EXERCISE GOAL | The answer should consist of each line from the data below that includes "three".

DATA PROVIDED |
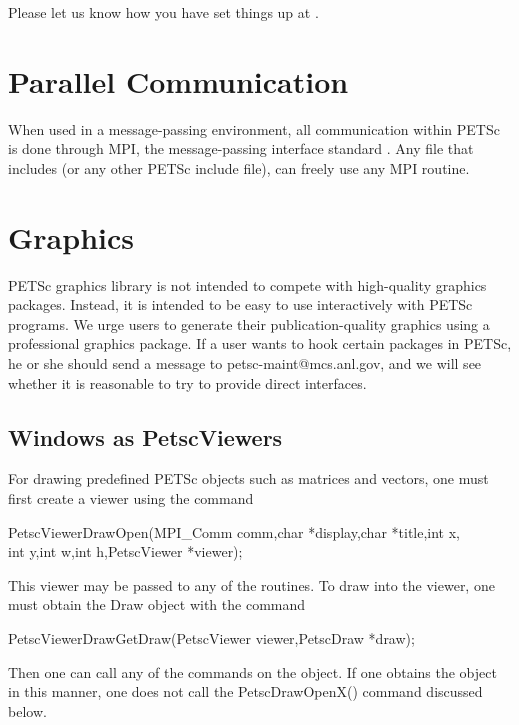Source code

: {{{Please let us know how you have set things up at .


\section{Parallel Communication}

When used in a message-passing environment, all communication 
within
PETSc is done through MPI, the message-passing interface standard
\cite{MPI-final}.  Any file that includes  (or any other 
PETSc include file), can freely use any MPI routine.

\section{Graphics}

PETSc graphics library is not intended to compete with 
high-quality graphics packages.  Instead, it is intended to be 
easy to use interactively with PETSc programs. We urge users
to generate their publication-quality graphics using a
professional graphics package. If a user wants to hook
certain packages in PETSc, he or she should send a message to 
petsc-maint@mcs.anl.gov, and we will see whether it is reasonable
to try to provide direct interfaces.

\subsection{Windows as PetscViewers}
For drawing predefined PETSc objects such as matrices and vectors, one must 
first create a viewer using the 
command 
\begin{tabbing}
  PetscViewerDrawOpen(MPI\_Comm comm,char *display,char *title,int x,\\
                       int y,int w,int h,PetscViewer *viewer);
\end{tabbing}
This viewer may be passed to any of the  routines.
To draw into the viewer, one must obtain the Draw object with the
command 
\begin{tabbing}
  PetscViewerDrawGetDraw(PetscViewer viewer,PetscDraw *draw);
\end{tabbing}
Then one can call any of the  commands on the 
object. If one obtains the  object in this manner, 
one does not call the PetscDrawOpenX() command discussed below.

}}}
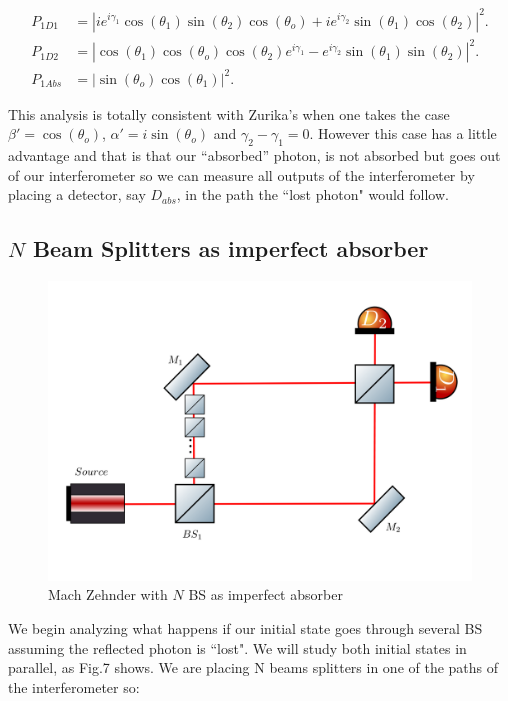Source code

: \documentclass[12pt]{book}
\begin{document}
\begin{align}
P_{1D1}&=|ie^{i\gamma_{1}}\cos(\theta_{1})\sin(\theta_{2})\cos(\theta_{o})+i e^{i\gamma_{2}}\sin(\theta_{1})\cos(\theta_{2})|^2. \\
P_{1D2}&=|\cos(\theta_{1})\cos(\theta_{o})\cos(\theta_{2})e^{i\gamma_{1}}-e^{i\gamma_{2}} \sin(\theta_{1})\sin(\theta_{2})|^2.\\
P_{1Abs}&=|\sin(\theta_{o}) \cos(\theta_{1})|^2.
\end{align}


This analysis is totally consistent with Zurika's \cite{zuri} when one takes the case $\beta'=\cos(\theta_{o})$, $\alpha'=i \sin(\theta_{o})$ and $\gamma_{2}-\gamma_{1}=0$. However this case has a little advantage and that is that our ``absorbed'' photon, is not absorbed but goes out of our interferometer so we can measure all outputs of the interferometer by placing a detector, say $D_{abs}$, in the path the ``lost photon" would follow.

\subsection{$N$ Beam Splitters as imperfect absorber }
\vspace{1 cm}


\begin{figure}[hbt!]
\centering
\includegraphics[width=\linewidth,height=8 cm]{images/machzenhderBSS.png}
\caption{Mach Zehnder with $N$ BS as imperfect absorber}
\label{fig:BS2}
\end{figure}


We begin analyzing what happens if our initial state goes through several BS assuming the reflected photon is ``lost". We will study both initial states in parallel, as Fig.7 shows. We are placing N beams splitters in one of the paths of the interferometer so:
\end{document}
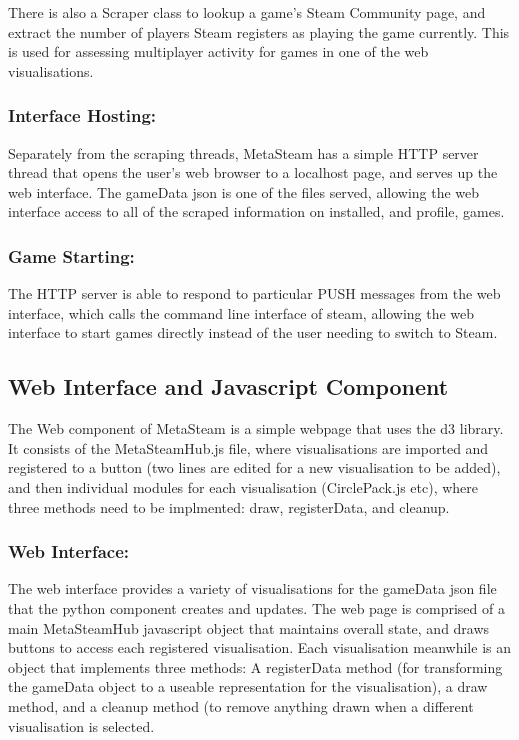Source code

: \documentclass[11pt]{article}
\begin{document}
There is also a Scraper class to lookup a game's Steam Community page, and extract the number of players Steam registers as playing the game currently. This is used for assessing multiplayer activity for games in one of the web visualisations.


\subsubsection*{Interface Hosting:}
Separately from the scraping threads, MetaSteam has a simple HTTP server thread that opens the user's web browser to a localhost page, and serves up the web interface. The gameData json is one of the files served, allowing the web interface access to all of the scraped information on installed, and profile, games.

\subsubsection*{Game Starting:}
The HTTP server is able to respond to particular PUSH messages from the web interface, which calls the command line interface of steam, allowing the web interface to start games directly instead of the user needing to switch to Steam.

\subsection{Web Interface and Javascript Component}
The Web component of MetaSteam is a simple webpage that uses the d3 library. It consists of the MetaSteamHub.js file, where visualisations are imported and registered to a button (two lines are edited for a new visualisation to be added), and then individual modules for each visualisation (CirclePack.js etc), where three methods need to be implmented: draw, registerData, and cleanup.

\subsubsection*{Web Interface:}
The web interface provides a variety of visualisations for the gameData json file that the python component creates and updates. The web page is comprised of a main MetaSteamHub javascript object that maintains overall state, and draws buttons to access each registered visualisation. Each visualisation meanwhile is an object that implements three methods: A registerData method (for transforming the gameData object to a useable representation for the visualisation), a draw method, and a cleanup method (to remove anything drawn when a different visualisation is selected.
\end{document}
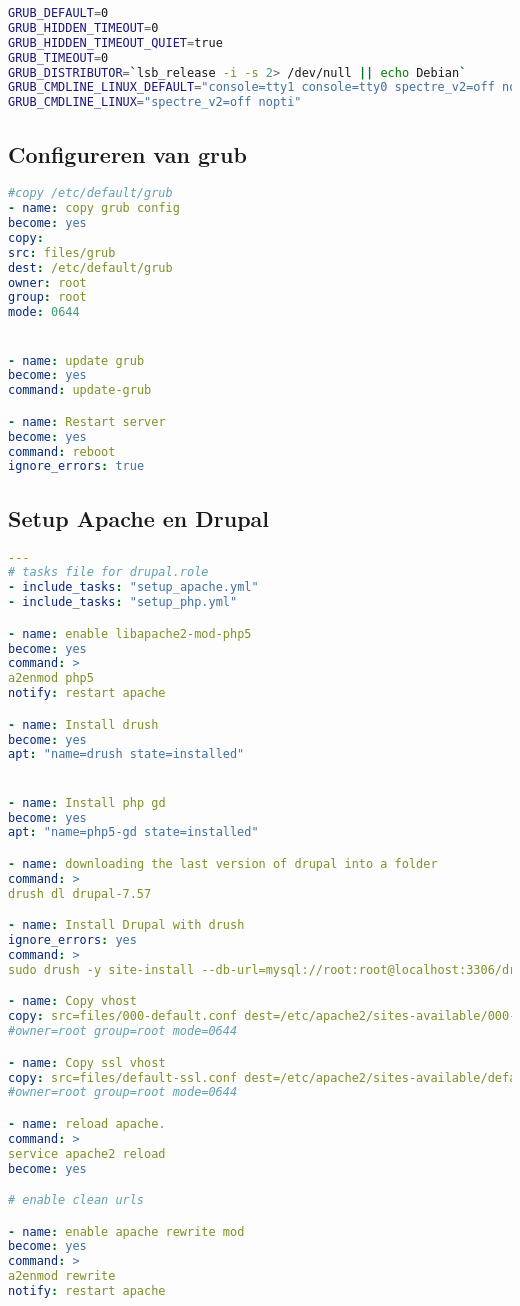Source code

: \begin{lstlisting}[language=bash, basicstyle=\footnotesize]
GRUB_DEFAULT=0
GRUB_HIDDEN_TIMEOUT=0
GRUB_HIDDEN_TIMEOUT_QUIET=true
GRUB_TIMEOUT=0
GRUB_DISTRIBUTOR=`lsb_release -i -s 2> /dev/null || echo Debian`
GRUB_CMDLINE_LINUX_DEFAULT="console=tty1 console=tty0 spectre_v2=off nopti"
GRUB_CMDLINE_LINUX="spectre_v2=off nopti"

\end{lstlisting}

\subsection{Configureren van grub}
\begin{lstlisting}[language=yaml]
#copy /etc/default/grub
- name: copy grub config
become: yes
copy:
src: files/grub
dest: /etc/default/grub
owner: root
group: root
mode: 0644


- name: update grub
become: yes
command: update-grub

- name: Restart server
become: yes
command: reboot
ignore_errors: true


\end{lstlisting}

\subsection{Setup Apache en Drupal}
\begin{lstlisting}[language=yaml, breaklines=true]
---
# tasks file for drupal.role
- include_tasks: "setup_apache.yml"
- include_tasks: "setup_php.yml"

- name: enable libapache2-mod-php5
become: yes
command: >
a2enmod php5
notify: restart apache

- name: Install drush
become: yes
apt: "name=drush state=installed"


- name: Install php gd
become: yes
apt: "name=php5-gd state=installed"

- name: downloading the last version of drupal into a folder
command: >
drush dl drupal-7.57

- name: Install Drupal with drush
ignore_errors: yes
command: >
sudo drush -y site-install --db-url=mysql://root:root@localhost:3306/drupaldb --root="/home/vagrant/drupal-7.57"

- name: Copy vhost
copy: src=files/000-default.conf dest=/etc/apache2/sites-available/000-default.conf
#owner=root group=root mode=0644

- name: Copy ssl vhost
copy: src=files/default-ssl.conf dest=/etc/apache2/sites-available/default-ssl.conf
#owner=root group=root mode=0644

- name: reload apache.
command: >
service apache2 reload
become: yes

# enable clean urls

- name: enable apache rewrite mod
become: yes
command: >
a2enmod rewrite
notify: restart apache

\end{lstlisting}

RESPONSE BELOW |
The Web component of MetaSteam is a simple webpage that uses the d3 library. It consists of the MetaSteamHub.js file, where visualisations are imported and registered to a button (two lines are edited for a new visualisation to be added), and then individual modules for each visualisation (CirclePack.js etc), where three methods need to be implmented: draw, registerData, and cleanup.
The web interface provides a variety of visualisations for the gameData json file that the python component creates and updates. The web page is comprised of a main MetaSteamHub javascript object that maintains overall state, and draws buttons to access each registered visualisation. Each visualisation meanwhile is an object that implements three methods: A registerData method (for transforming the gameData object to a useable representation for the visualisation), a draw method, and a cleanup method (to remove anything drawn when a different visualisation is selected.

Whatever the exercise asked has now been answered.